しかしその過程で、キシュナーを深刻な病が襲います。原因不明の壊疽により、キシュナーは1904年に右脚、1910年に左脚のそれぞれ膝下切断を余儀なくされ、以後は車椅子での生活を送ることになりました。この障害にも負けず、彼は情熱を持って研究活動を続けました。
ところが、もう一つの災難によって、キシュナーはトムスクの地を追われる運命となります。1905年にロシア第一革命が勃発、政治的に進歩派だったキシュナーは革命運動に共鳴し、教員や学生のストライキを主導しました。この政治活動が、保守的な気風のシベリアでは一部の同僚らから疎まれることにつながり、政府も加わっての圧力を再三受けた彼は、ついに1912年、健康上の理由を名目に辞職を強いられました。
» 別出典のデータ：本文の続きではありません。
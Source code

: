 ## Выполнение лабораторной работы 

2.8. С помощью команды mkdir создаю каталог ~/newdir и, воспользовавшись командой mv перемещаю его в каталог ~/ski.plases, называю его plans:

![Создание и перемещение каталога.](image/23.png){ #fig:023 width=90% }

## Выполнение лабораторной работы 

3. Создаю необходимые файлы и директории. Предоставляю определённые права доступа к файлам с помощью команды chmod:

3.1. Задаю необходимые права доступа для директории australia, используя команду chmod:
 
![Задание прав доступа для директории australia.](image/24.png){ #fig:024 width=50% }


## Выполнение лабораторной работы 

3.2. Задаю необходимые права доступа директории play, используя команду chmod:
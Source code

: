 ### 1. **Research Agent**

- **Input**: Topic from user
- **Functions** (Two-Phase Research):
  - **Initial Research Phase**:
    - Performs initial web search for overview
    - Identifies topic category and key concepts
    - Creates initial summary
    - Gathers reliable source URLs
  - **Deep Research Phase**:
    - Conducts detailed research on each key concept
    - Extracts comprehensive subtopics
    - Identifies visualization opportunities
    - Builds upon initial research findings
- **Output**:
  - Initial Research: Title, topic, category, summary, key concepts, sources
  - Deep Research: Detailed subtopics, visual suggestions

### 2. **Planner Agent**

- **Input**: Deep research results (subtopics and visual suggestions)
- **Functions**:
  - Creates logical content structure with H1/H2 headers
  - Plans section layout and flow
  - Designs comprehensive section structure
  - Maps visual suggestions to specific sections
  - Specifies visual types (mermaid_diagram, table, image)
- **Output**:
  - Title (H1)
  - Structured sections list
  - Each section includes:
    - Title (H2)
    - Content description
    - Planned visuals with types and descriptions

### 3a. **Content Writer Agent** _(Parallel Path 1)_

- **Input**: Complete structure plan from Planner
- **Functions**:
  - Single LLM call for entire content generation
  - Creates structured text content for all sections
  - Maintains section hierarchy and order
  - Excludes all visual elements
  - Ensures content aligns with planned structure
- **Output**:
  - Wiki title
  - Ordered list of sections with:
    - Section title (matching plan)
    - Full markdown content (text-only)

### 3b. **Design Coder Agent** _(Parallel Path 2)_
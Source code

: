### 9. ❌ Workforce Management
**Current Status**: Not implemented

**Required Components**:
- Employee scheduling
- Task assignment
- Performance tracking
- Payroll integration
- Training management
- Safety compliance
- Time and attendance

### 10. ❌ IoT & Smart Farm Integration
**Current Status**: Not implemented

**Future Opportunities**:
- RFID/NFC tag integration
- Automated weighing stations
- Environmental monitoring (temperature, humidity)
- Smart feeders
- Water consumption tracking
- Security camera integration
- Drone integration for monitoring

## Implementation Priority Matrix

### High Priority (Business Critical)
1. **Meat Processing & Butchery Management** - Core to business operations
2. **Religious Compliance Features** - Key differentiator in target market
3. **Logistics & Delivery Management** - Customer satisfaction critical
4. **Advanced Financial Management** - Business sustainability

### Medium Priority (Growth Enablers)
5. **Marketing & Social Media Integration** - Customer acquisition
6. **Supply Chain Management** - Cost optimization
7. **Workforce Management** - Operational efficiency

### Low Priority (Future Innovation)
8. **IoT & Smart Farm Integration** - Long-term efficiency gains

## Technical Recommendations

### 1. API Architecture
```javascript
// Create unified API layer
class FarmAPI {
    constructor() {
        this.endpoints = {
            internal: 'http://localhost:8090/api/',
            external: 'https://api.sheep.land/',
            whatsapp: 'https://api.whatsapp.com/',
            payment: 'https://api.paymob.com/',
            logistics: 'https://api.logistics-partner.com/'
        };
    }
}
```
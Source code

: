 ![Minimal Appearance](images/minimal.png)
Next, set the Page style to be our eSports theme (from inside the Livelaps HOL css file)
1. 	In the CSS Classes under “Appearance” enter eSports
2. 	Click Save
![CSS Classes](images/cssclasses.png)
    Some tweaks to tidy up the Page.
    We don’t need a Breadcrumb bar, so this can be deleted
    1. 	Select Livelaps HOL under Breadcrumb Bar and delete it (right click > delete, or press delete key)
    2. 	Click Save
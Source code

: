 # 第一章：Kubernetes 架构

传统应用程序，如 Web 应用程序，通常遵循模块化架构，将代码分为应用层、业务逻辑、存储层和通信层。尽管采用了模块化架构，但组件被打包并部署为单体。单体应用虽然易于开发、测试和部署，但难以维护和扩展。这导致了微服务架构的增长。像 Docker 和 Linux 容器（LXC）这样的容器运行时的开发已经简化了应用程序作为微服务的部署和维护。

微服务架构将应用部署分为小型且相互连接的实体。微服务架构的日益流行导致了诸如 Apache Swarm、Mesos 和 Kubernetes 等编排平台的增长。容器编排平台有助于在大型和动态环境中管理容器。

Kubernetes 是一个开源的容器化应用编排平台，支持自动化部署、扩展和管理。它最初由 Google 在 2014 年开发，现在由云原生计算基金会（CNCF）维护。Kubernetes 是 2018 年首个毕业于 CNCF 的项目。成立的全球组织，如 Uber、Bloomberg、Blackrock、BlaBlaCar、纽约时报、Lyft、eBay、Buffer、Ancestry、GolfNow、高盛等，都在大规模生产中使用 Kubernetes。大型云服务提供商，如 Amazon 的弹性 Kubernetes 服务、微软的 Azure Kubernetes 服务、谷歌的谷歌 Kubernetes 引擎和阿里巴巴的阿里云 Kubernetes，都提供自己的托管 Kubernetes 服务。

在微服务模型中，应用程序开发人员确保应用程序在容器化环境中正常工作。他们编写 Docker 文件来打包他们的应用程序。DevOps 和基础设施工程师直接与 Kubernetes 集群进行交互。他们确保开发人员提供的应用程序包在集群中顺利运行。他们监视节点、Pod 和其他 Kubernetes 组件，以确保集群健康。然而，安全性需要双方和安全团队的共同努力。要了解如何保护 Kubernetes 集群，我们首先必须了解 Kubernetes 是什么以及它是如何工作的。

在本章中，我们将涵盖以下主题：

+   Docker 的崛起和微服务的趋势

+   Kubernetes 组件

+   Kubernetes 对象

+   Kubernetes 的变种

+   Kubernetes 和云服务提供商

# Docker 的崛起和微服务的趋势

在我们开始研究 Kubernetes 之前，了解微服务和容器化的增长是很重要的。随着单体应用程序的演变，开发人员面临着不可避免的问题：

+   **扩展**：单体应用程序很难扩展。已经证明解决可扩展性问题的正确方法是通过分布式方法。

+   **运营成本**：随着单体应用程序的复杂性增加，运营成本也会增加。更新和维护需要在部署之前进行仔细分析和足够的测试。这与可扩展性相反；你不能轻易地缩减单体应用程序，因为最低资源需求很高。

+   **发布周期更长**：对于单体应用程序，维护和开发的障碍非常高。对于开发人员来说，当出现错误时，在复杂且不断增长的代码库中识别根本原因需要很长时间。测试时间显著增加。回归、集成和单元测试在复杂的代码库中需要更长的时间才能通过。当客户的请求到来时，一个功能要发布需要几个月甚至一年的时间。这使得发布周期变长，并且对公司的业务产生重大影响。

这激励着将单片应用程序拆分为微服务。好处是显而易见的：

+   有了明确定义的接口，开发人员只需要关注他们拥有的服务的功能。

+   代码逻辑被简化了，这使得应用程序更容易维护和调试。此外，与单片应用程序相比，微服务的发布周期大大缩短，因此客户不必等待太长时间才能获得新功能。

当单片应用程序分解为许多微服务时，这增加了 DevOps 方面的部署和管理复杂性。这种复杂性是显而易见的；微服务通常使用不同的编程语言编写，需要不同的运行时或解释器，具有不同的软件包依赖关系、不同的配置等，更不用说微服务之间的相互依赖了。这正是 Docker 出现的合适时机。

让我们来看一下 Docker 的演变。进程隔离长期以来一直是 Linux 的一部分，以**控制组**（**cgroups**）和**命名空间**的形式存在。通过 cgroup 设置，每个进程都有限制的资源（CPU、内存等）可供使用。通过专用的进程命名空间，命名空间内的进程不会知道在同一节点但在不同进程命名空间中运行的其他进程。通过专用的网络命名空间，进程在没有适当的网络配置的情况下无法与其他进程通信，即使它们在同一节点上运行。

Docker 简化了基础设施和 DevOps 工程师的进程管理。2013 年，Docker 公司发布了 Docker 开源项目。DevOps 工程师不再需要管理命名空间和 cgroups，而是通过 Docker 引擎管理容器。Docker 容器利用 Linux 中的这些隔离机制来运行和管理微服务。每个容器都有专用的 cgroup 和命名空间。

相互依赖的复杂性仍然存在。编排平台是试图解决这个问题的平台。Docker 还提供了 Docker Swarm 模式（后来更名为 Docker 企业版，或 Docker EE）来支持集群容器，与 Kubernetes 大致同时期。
その後のキシュナーは、学生時代を過ごしたモスクワに戻り、染料の研究など応用面に関心を移しながら、大学・研究所などの職を歴任しました。1917年の革命の成功により樹立されたソビエト政府がの下で、彼は科学アカデミー会員に選ばれるなど数々の栄誉に輝いた後、1935年に、68歳の誕生日を目前にして、研究室内で仕事中に息を引き取りました。体の障害や政治的圧力によって研究活動を脅かされながらも、自らの信条と化学者としての意欲を守り続けた生涯だったと言えるのではないでしょうか。